* _What you should do_
Hunt through the lines below for the string "sudo" and copy each one that has it.

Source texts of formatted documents

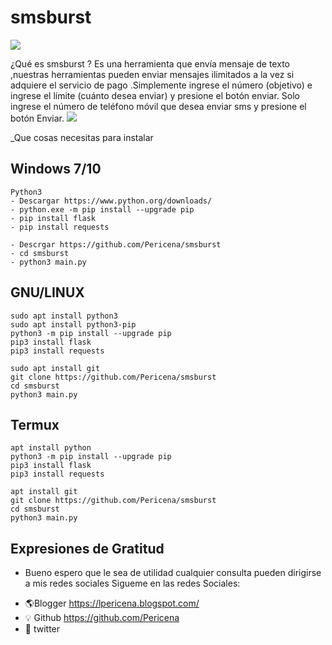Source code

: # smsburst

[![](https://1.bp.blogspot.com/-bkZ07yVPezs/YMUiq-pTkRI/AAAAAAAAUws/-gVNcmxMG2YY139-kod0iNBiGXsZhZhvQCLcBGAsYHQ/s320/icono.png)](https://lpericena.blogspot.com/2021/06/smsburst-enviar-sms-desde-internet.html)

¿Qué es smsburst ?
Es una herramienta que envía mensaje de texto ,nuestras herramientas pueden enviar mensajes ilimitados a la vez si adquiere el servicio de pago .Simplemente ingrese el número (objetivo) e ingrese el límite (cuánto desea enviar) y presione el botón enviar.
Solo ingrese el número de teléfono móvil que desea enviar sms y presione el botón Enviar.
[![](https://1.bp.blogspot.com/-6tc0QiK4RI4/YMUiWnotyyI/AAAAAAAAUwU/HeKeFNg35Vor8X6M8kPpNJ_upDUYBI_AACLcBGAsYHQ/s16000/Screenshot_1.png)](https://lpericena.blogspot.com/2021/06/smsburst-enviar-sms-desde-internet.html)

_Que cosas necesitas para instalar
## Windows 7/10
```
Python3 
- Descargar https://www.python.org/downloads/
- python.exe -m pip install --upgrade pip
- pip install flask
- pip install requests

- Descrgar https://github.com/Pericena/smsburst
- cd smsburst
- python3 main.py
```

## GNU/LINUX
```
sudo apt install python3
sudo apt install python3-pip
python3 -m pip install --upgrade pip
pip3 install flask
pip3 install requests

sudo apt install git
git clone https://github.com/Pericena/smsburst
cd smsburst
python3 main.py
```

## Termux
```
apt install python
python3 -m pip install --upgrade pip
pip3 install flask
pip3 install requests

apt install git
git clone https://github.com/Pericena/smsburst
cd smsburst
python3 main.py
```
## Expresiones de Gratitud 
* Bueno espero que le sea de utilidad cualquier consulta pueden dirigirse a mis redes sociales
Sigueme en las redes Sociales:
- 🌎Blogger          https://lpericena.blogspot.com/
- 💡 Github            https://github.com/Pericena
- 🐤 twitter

* _Output_
sudo apt install python3
sudo apt install python3-pip
sudo apt install git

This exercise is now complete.